[Directions] Your answer should hold every line of the records below that contains the string "techniques".

(Records drawn from a dataset)
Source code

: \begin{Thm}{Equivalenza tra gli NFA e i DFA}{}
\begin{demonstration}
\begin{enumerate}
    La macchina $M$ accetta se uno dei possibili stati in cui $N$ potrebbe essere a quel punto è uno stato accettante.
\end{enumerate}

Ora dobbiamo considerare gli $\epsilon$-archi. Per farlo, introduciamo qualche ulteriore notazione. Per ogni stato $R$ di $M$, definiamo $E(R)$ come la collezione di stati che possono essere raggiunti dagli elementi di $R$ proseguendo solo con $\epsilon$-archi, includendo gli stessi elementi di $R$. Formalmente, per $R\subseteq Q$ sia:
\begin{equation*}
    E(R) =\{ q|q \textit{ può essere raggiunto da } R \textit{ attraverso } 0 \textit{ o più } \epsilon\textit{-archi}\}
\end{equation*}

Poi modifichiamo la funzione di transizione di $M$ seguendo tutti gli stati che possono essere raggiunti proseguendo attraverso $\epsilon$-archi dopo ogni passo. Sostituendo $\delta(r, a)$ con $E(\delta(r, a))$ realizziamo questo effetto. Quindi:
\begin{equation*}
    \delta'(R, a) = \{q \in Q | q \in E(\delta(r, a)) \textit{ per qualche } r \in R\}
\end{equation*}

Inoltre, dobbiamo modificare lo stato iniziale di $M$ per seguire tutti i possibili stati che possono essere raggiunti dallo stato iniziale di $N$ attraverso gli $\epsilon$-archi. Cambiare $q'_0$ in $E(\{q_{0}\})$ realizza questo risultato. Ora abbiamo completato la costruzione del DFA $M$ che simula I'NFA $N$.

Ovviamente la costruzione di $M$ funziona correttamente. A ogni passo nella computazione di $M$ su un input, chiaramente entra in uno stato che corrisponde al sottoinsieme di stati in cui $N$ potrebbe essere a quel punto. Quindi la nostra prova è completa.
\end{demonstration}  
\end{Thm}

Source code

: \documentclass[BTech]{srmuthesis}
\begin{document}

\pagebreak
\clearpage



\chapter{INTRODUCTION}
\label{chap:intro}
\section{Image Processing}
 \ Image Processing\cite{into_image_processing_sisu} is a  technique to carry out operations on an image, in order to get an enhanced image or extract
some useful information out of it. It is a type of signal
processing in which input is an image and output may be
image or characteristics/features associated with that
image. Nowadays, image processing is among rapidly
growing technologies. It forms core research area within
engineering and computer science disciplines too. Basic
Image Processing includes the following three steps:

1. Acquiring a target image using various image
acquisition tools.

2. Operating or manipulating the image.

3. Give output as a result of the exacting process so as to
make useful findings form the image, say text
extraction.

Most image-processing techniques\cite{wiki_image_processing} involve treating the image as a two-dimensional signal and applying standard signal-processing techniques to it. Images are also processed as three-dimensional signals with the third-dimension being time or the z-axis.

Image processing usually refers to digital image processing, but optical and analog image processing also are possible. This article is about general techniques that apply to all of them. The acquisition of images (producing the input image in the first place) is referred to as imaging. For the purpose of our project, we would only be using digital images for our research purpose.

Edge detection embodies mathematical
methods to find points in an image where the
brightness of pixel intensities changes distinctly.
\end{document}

[Expected answer]
Most image-processing techniques\cite{wiki_image_processing} involve treating the image as a two-dimensional signal and applying standard signal-processing techniques to it. Images are also processed as three-dimensional signals with the third-dimension being time or the z-axis.
Image processing usually refers to digital image processing, but optical and analog image processing also are possible. This article is about general techniques that apply to all of them. The acquisition of images (producing the input image in the first place) is referred to as imaging. For the purpose of our project, we would only be using digital images for our research purpose.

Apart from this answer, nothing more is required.